Welcome to the Developer Guide for contributing to BiocPy and/or adding new packages. This repository provides guidance on the developer tools we employ to ensure code quality and consistency within and across all the packages.
Maintaining Consistency: When developing a package, it's essential to maintain consistency in documentation and code style. When working across packages, guidelines are designed to establish a reliable framework for testing and publishing packages, ensuring a seamless development process.
We use pyscaffold to streamline the process of creating a new package. Optionally, you can enhance your workflow by installing the markdown (unless you really want to use restructuredtext) and pre-commit extensions:
pip install -U pyscaffold pyscaffoldext-markdown pre-commit
Creating a new package is as simple as running the following command:
putup <NEW_PACKAGE_NAME> --markdown --pre-commit
This command sets up the basic package structure.
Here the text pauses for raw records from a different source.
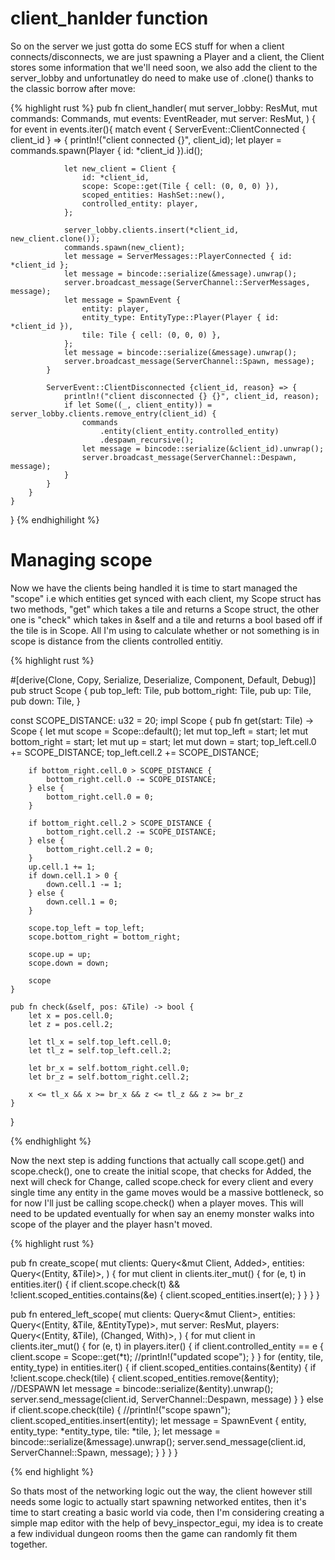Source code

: # client_hanlder function

So on the server we just gotta do some ECS stuff for when a client connects/disconnects,
we are just spawning a Player and a client, the Client stores some information that we'll need soon, we also add the client to the server_lobby and unfortunatley do need to make use of .clone() 
thanks to the classic borrow after move:

{% highlight rust %}
pub fn client_handler(
    mut server_lobby: ResMut<ServerLobby>,
    mut commands: Commands,
    mut events: EventReader<ServerEvent>,
    mut server: ResMut<RenetServer>,
) {
    for event in events.iter(){
        match event {
            ServerEvent::ClientConnected { client_id } => {
                println!("client connected {}", client_id);
                let player = commands.spawn(Player { id: *client_id }).id();


                let new_client = Client {
                    id: *client_id,
                    scope: Scope::get(Tile { cell: (0, 0, 0) }),
                    scoped_entities: HashSet::new(),
                    controlled_entity: player,
                };

                server_lobby.clients.insert(*client_id, new_client.clone());
                commands.spawn(new_client);
                let message = ServerMessages::PlayerConnected { id: *client_id };
                let message = bincode::serialize(&message).unwrap();
                server.broadcast_message(ServerChannel::ServerMessages, message);
                let message = SpawnEvent {
                    entity: player,
                    entity_type: EntityType::Player(Player { id: *client_id }),
                    tile: Tile { cell: (0, 0, 0) },
                };
                let message = bincode::serialize(&message).unwrap();
                server.broadcast_message(ServerChannel::Spawn, message);
            }

            ServerEvent::ClientDisconnected {client_id, reason} => {
                println!("client disconnected {} {}", client_id, reason);
                if let Some((_, client_entity)) = server_lobby.clients.remove_entry(client_id) {
                    commands
                        .entity(client_entity.controlled_entity)
                        .despawn_recursive();
                    let message = bincode::serialize(&client_id).unwrap();
                    server.broadcast_message(ServerChannel::Despawn, message);
                }
            }
        }
    }
    
}
{% endhighilight %}

# Managing scope
Now we have the clients being handled it is time to start managed the "scope" i.e which entities get synced with each client, my Scope struct has two methods, "get" which
takes a tile and returns a Scope struct, the other one is "check" which takes in &self and a tile and returns a bool based off if the tile is in Scope. All I'm using to 
calculate whether or not something is in scope is distance from the clients controlled entitiy.

{% highlight rust %}

#[derive(Clone, Copy, Serialize, Deserialize, Component, Default, Debug)]
pub struct Scope {
    pub top_left: Tile,
    pub bottom_right: Tile,
    pub up: Tile,
    pub down: Tile,
}

const SCOPE_DISTANCE: u32 = 20;
impl Scope {
    pub fn get(start: Tile) -> Scope {
        let mut scope = Scope::default();
        let mut top_left = start;
        let mut bottom_right = start;
        let mut up = start;
        let mut down = start;
        top_left.cell.0 += SCOPE_DISTANCE;
        top_left.cell.2 += SCOPE_DISTANCE;

        if bottom_right.cell.0 > SCOPE_DISTANCE {
            bottom_right.cell.0 -= SCOPE_DISTANCE;
        } else {
            bottom_right.cell.0 = 0;
        }

        if bottom_right.cell.2 > SCOPE_DISTANCE {
            bottom_right.cell.2 -= SCOPE_DISTANCE;
        } else {
            bottom_right.cell.2 = 0;
        }
        up.cell.1 += 1;
        if down.cell.1 > 0 {
            down.cell.1 -= 1;
        } else {
            down.cell.1 = 0;
        }

        scope.top_left = top_left;
        scope.bottom_right = bottom_right;

        scope.up = up;
        scope.down = down;

        scope
    }

    pub fn check(&self, pos: &Tile) -> bool {
        let x = pos.cell.0;
        let z = pos.cell.2;

        let tl_x = self.top_left.cell.0;
        let tl_z = self.top_left.cell.2;

        let br_x = self.bottom_right.cell.0;
        let br_z = self.bottom_right.cell.2;

        x <= tl_x && x >= br_x && z <= tl_z && z >= br_z
    }
}

{% endhighlight %}

Now the next step is adding functions that actually call scope.get() and scope.check(), one to create the initial scope, that checks for Added<Client>,
the next will check for Change<Tile>, called scope.check for every client and every single time any entity in the game moves would be a massive bottleneck, so for now I'll just be calling
scope.check() when a player moves. This will need to be updated eventually for when say an enemy monster walks into scope of the player and the player hasn't moved.

{% highlight rust %}

pub fn create_scope(
    mut clients: Query<&mut Client, Added<Client>>,
    entities: Query<(Entity, &Tile)>,
) {
    for mut client in clients.iter_mut() {
        for (e, t) in entities.iter() {
            if client.scope.check(t) && !client.scoped_entities.contains(&e) {
                client.scoped_entities.insert(e);
            }
        }
    }
}

pub fn entered_left_scope(
    mut clients: Query<&mut Client>,
    entities: Query<(Entity, &Tile, &EntityType)>,
    mut server: ResMut<RenetServer>,
    players: Query<(Entity, &Tile), (Changed<Tile>, With<Player>)>,
) {
    for mut client in clients.iter_mut() {
        for (e, t) in players.iter() {
            if client.controlled_entity == e {
                client.scope = Scope::get(*t);
                //println!("updated scope");
            }
        }
        for (entity, tile, entity_type) in entities.iter() {
            if client.scoped_entities.contains(&entity) {
                if !client.scope.check(tile) {
                    client.scoped_entities.remove(&entity);
                    //DESPAWN
                    let message = bincode::serialize(&entity).unwrap();
                    server.send_message(client.id, ServerChannel::Despawn, message)
                }
            } else if client.scope.check(tile) {
                //println!("scope spawn");
                client.scoped_entities.insert(entity);
                let message = SpawnEvent {
                    entity,
                    entity_type: *entity_type,
                    tile: *tile,
                };
                let message = bincode::serialize(&message).unwrap();
                server.send_message(client.id, ServerChannel::Spawn, message);
            }
        }
    }
}


{% end highlight %}

So thats most of the networking logic out the way, the client however still needs some logic to actually start spawning networked entites, then it's time to start creating a basic world via code,
then I'm considering creating a simple map editor with the help of bevy_inspector_egui, my idea is to create a few individual dungeon rooms then the game can randomly fit them together.
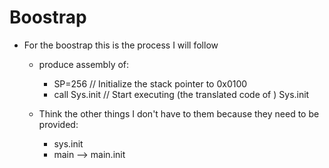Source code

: # Boostrap

- For the boostrap this is the process I will follow

    - produce assembly of:
        - SP=256 // Initialize the stack pointer to 0x0100
        - call Sys.init // Start executing (the translated code of ) Sys.init
    - Think the other things I don't have to them because they need to be
      provided:

        - sys.init
        - main --> main.init




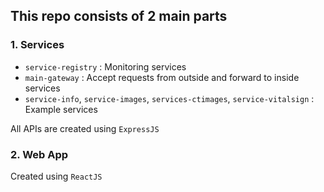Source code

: ## This repo consists of 2 main parts

### 1. Services
- `service-registry` : Monitoring services
- `main-gateway` : Accept requests from outside and forward to inside services
- `service-info`, `service-images`, `services-ctimages`, `service-vitalsign` : Example services

All APIs are created using `ExpressJS`

### 2. Web App
Created using `ReactJS`

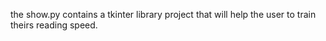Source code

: the show.py contains a tkinter library project that will help the user to train theirs reading speed.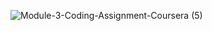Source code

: ![Module-3-Coding-Assignment-Coursera (5)](https://user-images.githubusercontent.com/79485961/171996104-5a4704f1-852a-44c6-91fd-06f6edfb70e0.png)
Embracing Google's Python Style Guide: We highly recommend adhering to Google's Python style guide for consistency. You can find detailed information on naming conventions, type annotations and more.
- Classes should use
PascalCase
and should follow Bioconductor's class names. - Methods should use
snake_case
and should take the form of<verb>[_<details>]
. For example,get_start()
,set_names()
and so on.- Method arguments should also use
snake_case
.
- Method arguments should also use
For each Bioconductor class, we aim to provide the same user experience in Python.
In most cases, this is done by just directly re-implementing the class and its associated methods in Python.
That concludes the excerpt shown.